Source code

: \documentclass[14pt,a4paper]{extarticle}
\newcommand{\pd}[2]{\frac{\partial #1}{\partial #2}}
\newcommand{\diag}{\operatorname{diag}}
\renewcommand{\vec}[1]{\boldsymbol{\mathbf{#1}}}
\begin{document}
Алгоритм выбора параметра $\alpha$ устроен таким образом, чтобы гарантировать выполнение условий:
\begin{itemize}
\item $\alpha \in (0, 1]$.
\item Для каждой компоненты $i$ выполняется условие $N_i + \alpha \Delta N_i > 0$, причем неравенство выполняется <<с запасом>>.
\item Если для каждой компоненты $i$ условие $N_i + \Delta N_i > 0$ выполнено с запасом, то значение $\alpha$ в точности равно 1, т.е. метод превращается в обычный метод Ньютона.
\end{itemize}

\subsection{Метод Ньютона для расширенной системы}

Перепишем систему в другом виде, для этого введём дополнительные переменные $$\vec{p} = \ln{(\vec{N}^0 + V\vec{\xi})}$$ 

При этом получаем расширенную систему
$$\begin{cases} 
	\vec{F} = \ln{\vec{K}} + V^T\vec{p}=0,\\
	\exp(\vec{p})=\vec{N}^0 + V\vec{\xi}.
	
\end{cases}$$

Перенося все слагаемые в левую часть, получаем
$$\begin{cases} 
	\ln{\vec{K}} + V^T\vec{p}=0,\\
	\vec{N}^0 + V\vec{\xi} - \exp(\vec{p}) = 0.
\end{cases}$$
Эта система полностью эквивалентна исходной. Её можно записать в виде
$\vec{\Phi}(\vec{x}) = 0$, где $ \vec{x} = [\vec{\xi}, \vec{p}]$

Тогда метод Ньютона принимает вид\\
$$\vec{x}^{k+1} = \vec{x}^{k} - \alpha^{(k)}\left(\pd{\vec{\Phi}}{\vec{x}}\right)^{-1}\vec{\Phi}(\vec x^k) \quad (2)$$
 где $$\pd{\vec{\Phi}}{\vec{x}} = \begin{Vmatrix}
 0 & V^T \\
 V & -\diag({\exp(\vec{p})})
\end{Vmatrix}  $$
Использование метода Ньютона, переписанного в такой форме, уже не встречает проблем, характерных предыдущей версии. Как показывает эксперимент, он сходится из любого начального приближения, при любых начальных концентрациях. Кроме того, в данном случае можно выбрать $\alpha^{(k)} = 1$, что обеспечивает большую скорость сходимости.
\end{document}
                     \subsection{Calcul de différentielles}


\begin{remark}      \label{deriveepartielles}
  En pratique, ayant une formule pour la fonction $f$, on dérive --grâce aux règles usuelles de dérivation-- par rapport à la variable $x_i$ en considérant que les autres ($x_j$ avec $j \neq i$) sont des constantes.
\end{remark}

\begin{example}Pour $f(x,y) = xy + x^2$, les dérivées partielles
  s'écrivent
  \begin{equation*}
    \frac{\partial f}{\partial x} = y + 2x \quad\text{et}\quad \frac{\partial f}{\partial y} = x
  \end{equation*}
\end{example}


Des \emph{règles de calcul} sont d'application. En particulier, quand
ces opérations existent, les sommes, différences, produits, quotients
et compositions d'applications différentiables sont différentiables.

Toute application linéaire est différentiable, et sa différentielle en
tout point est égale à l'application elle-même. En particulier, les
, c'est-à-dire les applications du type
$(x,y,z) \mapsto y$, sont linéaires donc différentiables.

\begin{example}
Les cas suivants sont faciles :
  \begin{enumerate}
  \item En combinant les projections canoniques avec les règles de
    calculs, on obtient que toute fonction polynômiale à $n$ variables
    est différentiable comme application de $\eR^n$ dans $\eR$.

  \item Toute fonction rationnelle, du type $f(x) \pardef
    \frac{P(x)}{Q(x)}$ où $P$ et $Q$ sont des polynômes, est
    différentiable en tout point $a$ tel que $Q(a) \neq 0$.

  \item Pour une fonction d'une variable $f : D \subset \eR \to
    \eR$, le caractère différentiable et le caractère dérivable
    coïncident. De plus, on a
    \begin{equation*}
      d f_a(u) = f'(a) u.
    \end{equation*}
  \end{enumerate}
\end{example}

* * * *

WHAT YOU NEED TO DO:
Please be sure to repeat every entry exactly.

EXERCISE ANSWER:
Source code

: \documentclass[14pt,a4paper]{extarticle}
\newcommand{\pd}[2]{\frac{\partial #1}{\partial #2}}
\newcommand{\diag}{\operatorname{diag}}
\renewcommand{\vec}[1]{\boldsymbol{\mathbf{#1}}}
\begin{document}
Алгоритм выбора параметра $\alpha$ устроен таким образом, чтобы гарантировать выполнение условий:
\begin{itemize}
\item $\alpha \in (0, 1]$.
\item Для каждой компоненты $i$ выполняется условие $N_i + \alpha \Delta N_i > 0$, причем неравенство выполняется <<с запасом>>.
\item Если для каждой компоненты $i$ условие $N_i + \Delta N_i > 0$ выполнено с запасом, то значение $\alpha$ в точности равно 1, т.е. метод превращается в обычный метод Ньютона.
\end{itemize}

\subsection{Метод Ньютона для расширенной системы}

Перепишем систему в другом виде, для этого введём дополнительные переменные $$\vec{p} = \ln{(\vec{N}^0 + V\vec{\xi})}$$ 

При этом получаем расширенную систему
$$\begin{cases} 
	\vec{F} = \ln{\vec{K}} + V^T\vec{p}=0,\\
	\exp(\vec{p})=\vec{N}^0 + V\vec{\xi}.
	
\end{cases}$$

Перенося все слагаемые в левую часть, получаем
$$\begin{cases} 
	\ln{\vec{K}} + V^T\vec{p}=0,\\
	\vec{N}^0 + V\vec{\xi} - \exp(\vec{p}) = 0.
\end{cases}$$
Эта система полностью эквивалентна исходной. Её можно записать в виде
$\vec{\Phi}(\vec{x}) = 0$, где $ \vec{x} = [\vec{\xi}, \vec{p}]$

Тогда метод Ньютона принимает вид\\
$$\vec{x}^{k+1} = \vec{x}^{k} - \alpha^{(k)}\left(\pd{\vec{\Phi}}{\vec{x}}\right)^{-1}\vec{\Phi}(\vec x^k) \quad (2)$$
 где $$\pd{\vec{\Phi}}{\vec{x}} = \begin{Vmatrix}
 0 & V^T \\
 V & -\diag({\exp(\vec{p})})
\end{Vmatrix}  $$
Использование метода Ньютона, переписанного в такой форме, уже не встречает проблем, характерных предыдущей версии. Как показывает эксперимент, он сходится из любого начального приближения, при любых начальных концентрациях. Кроме того, в данном случае можно выбрать $\alpha^{(k)} = 1$, что обеспечивает большую скорость сходимости.
\end{document}
                     \subsection{Calcul de différentielles}


\begin{remark}      \label{deriveepartielles}
  En pratique, ayant une formule pour la fonction $f$, on dérive --grâce aux règles usuelles de dérivation-- par rapport à la variable $x_i$ en considérant que les autres ($x_j$ avec $j \neq i$) sont des constantes.
\end{remark}

\begin{example}Pour $f(x,y) = xy + x^2$, les dérivées partielles
  s'écrivent
  \begin{equation*}
    \frac{\partial f}{\partial x} = y + 2x \quad\text{et}\quad \frac{\partial f}{\partial y} = x
  \end{equation*}
\end{example}


Des \emph{règles de calcul} sont d'application. En particulier, quand
ces opérations existent, les sommes, différences, produits, quotients
et compositions d'applications différentiables sont différentiables.

Toute application linéaire est différentiable, et sa différentielle en
tout point est égale à l'application elle-même. En particulier, les
, c'est-à-dire les applications du type
$(x,y,z) \mapsto y$, sont linéaires donc différentiables.

\begin{example}
Les cas suivants sont faciles :
  \begin{enumerate}
  \item En combinant les projections canoniques avec les règles de
    calculs, on obtient que toute fonction polynômiale à $n$ variables
    est différentiable comme application de $\eR^n$ dans $\eR$.

  \item Toute fonction rationnelle, du type $f(x) \pardef
    \frac{P(x)}{Q(x)}$ où $P$ et $Q$ sont des polynômes, est
    différentiable en tout point $a$ tel que $Q(a) \neq 0$.

  \item Pour une fonction d'une variable $f : D \subset \eR \to
    \eR$, le caractère différentiable et le caractère dérivable
    coïncident. De plus, on a
    \begin{equation*}
      d f_a(u) = f'(a) u.
    \end{equation*}
  \end{enumerate}
\end{example}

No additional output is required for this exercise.